*** DATASET EXTRACT Section Begins ***
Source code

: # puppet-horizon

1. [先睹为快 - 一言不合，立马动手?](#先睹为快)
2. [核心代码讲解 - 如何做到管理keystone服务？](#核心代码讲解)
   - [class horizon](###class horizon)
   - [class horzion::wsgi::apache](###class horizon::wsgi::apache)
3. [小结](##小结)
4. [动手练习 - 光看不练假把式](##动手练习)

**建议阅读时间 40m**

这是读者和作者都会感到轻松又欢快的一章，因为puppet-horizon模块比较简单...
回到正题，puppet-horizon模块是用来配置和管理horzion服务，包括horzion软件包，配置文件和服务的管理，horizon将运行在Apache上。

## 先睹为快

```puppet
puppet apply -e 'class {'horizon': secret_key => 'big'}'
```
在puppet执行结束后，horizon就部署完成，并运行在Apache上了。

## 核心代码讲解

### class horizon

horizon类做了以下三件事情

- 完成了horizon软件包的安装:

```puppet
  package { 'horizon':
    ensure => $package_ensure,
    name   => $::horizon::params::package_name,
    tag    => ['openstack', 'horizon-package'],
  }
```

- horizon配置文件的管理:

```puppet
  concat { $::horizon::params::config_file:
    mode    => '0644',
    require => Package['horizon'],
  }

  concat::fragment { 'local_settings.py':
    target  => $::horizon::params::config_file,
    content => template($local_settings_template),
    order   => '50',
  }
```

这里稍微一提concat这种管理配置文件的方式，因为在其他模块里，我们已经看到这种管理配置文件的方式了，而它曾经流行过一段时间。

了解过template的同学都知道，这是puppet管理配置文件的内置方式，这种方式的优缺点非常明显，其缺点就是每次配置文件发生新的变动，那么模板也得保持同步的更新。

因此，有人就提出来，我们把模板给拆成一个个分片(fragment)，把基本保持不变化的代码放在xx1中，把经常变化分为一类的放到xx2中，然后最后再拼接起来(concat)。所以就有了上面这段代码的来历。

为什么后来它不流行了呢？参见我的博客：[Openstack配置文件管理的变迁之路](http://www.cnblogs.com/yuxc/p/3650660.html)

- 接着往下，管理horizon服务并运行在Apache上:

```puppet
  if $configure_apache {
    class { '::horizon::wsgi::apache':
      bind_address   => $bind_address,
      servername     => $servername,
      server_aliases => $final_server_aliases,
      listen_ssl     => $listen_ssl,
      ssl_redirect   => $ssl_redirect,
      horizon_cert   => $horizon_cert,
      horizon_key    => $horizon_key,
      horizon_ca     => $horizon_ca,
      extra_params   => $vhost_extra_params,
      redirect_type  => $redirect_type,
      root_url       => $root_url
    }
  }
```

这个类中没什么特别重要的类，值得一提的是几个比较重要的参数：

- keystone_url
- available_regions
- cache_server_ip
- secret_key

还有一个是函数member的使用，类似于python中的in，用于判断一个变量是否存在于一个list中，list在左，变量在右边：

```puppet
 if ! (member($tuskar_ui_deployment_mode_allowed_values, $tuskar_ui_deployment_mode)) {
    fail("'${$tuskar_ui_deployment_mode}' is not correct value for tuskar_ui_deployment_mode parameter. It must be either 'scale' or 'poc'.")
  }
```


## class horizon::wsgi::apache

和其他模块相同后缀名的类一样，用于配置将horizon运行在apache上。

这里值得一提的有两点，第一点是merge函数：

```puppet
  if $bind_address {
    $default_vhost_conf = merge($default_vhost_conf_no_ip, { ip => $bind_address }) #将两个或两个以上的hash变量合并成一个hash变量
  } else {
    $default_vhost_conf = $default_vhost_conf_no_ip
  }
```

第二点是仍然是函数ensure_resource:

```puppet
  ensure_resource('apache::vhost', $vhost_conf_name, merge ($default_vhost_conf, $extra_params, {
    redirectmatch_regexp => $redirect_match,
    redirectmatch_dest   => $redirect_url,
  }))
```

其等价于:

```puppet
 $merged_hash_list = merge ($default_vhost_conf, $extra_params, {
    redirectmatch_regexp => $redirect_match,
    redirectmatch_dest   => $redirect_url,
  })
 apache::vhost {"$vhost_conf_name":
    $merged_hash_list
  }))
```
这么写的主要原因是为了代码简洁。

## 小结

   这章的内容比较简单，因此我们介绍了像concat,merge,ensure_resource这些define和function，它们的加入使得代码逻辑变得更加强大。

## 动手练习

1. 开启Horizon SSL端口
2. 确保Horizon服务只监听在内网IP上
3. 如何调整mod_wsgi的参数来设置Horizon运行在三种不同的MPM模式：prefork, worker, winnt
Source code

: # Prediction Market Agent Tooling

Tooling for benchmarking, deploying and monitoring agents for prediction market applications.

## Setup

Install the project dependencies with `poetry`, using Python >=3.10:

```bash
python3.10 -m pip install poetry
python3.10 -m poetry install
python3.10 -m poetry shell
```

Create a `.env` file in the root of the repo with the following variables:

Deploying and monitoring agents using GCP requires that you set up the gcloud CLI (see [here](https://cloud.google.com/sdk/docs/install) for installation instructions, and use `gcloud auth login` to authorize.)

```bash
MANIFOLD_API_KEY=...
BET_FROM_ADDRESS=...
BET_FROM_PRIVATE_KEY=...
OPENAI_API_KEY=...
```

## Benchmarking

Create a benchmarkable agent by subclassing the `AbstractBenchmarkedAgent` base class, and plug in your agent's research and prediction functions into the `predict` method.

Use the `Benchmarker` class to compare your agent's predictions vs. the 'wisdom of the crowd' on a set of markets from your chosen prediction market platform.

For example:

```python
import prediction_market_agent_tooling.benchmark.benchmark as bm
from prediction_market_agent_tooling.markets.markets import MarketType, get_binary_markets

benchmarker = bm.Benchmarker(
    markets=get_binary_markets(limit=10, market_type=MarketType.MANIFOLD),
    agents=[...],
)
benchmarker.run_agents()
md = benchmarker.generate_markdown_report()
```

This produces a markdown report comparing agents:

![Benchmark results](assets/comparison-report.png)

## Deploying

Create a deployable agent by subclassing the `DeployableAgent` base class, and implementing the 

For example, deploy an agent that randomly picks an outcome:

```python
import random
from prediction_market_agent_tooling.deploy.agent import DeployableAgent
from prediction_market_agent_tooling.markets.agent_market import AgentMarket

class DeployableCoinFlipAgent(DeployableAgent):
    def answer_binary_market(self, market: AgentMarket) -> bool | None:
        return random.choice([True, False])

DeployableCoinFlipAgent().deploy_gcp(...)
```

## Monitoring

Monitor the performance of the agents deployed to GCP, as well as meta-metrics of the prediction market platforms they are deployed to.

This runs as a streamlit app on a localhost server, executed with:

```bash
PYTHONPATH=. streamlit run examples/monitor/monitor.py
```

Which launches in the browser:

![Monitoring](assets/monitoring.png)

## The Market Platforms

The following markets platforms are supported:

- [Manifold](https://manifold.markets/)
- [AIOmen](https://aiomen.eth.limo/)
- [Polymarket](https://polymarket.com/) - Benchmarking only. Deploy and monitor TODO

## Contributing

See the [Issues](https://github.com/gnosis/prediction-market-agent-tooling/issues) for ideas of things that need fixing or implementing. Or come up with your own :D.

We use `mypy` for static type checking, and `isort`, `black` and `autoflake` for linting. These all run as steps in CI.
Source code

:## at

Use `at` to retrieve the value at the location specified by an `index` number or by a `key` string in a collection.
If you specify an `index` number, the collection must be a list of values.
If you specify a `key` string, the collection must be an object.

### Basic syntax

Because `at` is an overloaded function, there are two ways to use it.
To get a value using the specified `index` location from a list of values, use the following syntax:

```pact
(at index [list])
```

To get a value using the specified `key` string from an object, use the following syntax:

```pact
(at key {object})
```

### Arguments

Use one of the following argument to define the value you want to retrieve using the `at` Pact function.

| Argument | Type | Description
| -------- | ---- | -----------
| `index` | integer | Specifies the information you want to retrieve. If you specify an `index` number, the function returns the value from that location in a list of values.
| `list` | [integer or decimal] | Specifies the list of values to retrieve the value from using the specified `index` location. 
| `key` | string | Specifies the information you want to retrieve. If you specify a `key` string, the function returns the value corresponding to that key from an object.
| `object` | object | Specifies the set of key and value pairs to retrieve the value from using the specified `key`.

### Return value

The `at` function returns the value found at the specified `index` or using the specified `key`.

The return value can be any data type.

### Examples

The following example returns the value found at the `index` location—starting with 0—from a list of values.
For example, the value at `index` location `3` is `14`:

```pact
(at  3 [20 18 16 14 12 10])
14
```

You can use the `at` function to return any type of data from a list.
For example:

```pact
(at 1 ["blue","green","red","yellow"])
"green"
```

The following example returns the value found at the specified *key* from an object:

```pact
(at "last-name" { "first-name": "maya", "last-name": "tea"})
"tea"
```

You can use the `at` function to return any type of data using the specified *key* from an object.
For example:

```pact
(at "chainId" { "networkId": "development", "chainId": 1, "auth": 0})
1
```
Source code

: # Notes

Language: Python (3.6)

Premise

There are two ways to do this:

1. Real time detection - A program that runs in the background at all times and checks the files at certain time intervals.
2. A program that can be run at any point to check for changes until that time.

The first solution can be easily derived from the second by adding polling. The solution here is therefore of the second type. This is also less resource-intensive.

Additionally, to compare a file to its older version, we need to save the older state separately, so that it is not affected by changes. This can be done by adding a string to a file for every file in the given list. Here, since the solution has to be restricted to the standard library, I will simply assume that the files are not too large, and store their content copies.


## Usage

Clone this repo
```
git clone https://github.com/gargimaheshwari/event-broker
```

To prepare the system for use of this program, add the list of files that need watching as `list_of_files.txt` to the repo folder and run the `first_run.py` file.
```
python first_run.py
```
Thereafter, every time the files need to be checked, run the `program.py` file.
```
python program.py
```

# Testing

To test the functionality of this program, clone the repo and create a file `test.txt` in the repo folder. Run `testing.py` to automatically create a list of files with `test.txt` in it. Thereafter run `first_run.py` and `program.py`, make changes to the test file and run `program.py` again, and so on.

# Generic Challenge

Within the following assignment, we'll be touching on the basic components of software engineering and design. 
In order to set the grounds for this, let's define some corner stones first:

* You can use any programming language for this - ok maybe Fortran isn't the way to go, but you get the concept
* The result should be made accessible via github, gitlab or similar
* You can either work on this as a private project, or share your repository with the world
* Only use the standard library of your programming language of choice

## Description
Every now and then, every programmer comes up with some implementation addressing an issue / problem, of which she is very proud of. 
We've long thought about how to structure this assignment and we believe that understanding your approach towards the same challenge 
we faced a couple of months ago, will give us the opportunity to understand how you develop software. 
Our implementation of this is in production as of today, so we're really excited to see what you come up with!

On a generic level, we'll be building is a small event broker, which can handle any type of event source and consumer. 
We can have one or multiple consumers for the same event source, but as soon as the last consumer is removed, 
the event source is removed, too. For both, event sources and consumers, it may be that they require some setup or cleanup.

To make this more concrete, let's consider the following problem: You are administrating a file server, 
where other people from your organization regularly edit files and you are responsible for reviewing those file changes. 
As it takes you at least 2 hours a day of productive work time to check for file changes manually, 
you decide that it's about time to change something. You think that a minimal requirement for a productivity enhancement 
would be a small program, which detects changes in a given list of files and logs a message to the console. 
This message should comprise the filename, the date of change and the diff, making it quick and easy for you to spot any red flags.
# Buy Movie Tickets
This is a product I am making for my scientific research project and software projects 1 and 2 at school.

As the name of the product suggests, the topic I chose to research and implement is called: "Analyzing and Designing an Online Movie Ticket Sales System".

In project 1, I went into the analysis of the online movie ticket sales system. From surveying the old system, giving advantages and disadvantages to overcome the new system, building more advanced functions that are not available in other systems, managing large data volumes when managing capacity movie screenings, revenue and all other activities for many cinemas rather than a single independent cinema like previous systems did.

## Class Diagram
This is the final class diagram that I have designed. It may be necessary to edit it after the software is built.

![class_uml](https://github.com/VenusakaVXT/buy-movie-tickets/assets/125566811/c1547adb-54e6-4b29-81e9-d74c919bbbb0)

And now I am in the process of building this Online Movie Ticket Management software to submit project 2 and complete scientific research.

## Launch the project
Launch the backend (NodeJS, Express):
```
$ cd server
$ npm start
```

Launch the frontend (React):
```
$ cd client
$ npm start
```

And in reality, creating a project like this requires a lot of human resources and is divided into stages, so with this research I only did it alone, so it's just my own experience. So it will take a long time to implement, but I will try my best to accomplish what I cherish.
*** DATASET EXTRACT Section Ends ***
_WHAT YOU NEED TO DO:_ Output the lines of the records above exactly as they appear, from the line containing "where other people" through the line containing "would be a small".

_TASK ANSWER:_
where other people from your organization regularly edit files and you are responsible for reviewing those file changes. 
As it takes you at least 2 hours a day of productive work time to check for file changes manually, 
you decide that it's about time to change something. You think that a minimal requirement for a productivity enhancement 
would be a small program, which detects changes in a given list of files and logs a message to the console. 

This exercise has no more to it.